#### What is being asked
Show the lines below that contain the string "hline".

Saved data entries:
□ □ □ □ □

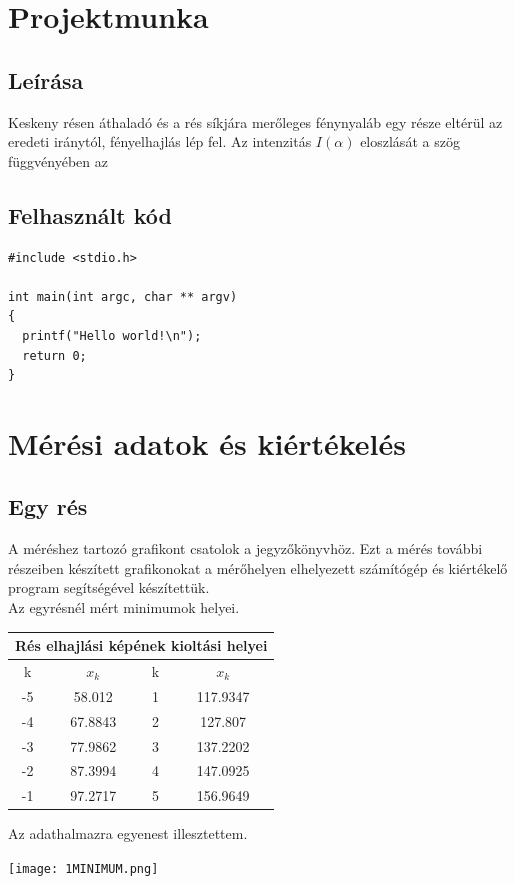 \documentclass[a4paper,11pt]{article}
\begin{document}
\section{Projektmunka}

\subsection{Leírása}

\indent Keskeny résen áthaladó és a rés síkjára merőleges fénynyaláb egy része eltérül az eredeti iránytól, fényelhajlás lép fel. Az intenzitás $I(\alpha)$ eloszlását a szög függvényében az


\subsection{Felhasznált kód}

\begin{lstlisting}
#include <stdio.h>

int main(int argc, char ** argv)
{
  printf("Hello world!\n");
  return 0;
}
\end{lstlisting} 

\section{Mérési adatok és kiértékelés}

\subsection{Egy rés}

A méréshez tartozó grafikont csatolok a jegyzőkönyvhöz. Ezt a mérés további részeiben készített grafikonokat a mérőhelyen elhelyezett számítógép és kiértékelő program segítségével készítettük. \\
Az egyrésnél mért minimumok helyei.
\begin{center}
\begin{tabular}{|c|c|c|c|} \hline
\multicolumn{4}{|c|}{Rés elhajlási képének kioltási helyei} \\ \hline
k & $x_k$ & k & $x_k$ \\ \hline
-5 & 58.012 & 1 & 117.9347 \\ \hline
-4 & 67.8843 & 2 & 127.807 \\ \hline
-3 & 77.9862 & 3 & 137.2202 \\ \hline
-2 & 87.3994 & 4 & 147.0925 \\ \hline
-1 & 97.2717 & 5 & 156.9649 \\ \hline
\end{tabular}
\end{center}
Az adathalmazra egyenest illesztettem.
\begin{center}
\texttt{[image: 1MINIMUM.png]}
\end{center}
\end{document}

□ □ □ □ □

#### Solution
\begin{tabular}{|c|c|c|c|} \hline
\multicolumn{4}{|c|}{Rés elhajlási képének kioltási helyei} \\ \hline
k & $x_k$ & k & $x_k$ \\ \hline
-5 & 58.012 & 1 & 117.9347 \\ \hline
-4 & 67.8843 & 2 & 127.807 \\ \hline
-3 & 77.9862 & 3 & 137.2202 \\ \hline
-2 & 87.3994 & 4 & 147.0925 \\ \hline
-1 & 97.2717 & 5 & 156.9649 \\ \hline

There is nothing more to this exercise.